Ce Dieu si prodigieusement éloigné de l’homme, un mystère d’amour l’en va rapprocher : Dieu s’incarne dans l’homme. Ne croyez pas pourtant que Dieu et l’homme deviennent consubstantiels. La personne divine et la personne humaine s’unissent, il est vrai, et même s’identifient dans le divin Rédempteur ; mais la distinction des natures subsiste. Et comme en Dieu la triplicité des personnes n’ôte pas l’unité de substance, dans l’homme-Dieu l’unité de la personne ne saurait effacer la diversité des natures, tant le christianisme a voulu maintenir dans la variété nécessaire de la vie divine l’unité du principe divin, et dans l’union intime de l’homme et de Dieu l’ineffaçable séparation de la créature et du créateur.

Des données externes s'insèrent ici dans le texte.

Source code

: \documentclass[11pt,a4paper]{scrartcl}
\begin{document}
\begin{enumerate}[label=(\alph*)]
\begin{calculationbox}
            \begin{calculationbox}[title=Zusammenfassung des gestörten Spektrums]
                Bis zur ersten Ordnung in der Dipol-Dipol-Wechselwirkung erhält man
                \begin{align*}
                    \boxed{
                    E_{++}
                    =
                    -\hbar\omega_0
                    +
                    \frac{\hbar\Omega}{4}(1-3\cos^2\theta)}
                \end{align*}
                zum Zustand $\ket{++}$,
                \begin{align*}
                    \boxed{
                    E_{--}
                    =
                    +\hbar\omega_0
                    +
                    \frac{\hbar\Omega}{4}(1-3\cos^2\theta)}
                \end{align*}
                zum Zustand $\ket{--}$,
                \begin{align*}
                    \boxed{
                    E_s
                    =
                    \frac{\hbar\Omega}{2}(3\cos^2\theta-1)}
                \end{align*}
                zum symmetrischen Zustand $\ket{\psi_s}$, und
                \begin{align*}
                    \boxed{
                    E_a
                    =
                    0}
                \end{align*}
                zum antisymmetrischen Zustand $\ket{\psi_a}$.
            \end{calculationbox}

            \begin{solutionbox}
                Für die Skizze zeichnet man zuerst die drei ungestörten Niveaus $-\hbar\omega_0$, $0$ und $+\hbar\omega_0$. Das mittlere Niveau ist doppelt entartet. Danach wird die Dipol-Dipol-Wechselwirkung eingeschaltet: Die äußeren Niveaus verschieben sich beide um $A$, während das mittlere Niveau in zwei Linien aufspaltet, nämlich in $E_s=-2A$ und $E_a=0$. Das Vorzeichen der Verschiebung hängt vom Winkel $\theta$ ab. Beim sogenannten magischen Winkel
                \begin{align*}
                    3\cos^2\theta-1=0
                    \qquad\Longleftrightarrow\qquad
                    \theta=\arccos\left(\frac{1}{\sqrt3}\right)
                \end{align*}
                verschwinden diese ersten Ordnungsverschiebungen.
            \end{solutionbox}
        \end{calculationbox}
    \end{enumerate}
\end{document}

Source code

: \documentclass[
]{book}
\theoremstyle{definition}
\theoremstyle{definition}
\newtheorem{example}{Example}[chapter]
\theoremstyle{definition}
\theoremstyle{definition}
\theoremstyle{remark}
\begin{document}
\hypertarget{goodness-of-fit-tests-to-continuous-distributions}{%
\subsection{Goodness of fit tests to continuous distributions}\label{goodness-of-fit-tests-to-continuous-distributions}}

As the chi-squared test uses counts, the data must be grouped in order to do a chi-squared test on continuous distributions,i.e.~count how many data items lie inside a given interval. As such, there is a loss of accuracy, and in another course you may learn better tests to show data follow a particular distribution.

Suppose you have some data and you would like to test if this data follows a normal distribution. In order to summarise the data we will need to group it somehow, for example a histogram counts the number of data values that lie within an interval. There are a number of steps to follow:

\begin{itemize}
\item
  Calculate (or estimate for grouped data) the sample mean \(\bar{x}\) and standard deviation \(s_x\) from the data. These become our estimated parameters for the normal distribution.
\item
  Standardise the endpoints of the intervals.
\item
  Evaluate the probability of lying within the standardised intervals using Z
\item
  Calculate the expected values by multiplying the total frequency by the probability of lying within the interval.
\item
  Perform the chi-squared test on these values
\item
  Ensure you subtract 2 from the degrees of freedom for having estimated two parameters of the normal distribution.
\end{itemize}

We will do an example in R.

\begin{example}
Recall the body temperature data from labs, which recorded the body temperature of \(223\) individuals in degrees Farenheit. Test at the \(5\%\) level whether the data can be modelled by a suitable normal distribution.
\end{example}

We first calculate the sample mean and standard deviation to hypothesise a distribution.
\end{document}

Rendue à sa pureté par son union avec Dieu, l’ame humaine redevient digne du ciel, et Jésus-Christ, sorti vivant des bras de la mort, lui en montre la route ; mais en vain l’ame religieuse, dans un mystique élan, aspire à se perdre elle-même au sein de l’objet aimé : Dieu ne peut lui promettre que ce que l’éternelle raison permet d’accorder ;

  1. Le caractère que nous assignons ici à la Trinité est parfaitement exprimé dans les images que les artistes chrétiens en ont essayées. Voyez la curieuse et savante Iconographie chrétienne de M. Didron.